* **DATASET EXCERPTS**:
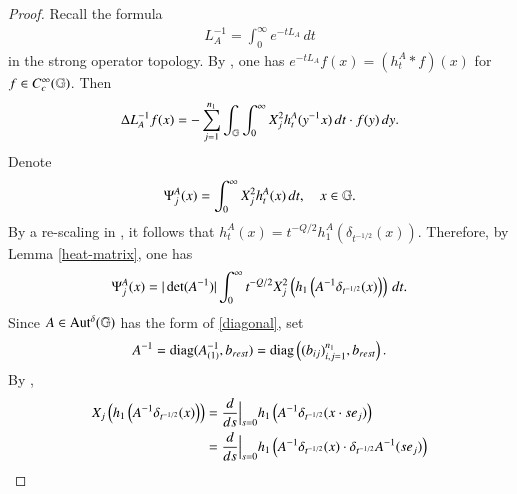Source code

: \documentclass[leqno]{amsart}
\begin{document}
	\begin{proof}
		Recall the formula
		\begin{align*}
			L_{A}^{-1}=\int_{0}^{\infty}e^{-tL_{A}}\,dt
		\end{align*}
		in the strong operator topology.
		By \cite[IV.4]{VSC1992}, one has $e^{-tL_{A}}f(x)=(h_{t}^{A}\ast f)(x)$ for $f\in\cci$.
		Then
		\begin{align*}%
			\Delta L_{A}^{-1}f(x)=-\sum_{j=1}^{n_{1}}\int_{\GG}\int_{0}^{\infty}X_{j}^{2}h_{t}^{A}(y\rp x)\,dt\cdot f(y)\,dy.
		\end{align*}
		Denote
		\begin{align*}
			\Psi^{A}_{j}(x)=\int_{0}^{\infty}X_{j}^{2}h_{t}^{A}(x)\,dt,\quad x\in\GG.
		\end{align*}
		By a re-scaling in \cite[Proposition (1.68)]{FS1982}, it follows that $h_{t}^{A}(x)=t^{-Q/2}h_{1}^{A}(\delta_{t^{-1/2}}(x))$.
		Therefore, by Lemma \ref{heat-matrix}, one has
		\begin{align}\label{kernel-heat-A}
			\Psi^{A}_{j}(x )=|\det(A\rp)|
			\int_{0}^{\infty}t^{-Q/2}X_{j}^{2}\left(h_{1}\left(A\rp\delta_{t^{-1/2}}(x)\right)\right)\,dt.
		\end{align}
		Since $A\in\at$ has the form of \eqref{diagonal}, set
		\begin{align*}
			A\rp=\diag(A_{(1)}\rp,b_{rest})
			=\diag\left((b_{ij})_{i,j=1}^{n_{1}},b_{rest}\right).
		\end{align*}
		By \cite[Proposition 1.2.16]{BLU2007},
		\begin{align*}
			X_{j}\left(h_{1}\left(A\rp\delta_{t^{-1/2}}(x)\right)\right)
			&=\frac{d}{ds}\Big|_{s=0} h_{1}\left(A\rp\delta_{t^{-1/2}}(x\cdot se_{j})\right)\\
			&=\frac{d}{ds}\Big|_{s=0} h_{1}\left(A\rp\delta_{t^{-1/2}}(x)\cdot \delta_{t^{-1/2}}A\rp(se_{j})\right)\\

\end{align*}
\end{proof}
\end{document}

---

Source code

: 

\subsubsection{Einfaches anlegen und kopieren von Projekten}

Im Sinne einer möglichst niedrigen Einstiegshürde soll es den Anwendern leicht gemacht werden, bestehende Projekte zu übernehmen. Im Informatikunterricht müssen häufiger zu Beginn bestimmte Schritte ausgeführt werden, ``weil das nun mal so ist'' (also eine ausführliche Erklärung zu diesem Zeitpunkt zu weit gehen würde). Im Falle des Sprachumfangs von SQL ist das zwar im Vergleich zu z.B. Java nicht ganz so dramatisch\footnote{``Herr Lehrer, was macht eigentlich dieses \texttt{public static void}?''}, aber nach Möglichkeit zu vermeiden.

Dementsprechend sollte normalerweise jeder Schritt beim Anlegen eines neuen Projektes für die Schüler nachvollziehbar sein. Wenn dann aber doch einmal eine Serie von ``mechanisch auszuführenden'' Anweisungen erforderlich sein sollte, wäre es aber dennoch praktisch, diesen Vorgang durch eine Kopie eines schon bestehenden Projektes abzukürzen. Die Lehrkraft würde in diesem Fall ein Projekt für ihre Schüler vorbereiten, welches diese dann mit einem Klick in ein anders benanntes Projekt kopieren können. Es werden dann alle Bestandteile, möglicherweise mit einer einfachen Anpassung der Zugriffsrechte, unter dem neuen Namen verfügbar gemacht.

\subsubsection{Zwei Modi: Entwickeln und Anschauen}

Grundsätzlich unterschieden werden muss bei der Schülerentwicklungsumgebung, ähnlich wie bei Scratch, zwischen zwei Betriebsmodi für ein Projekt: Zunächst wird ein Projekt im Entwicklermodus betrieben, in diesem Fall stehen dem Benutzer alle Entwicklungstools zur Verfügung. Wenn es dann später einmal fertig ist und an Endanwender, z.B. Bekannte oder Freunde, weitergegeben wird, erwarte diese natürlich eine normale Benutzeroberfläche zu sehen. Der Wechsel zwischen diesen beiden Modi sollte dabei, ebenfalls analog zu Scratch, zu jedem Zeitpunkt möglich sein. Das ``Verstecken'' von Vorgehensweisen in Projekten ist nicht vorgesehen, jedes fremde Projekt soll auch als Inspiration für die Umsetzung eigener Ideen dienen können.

==

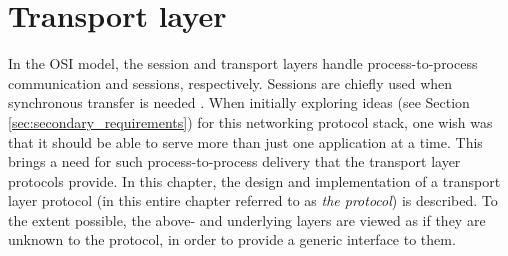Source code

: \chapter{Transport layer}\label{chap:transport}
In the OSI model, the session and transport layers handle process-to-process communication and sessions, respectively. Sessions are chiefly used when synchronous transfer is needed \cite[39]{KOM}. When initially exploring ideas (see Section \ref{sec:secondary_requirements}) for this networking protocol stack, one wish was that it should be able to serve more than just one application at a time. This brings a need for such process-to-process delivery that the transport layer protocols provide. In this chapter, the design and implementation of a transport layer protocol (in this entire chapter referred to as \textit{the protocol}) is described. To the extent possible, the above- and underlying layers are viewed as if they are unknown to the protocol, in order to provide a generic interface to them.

* **BRIEF**: Search the entries for the string "rest" and collect each line that has it.

* **TASK RESPONSE**:
			A\rp=\diag(A_{(1)}\rp,b_{rest})
			=\diag\left((b_{ij})_{i,j=1}^{n_{1}},b_{rest}\right).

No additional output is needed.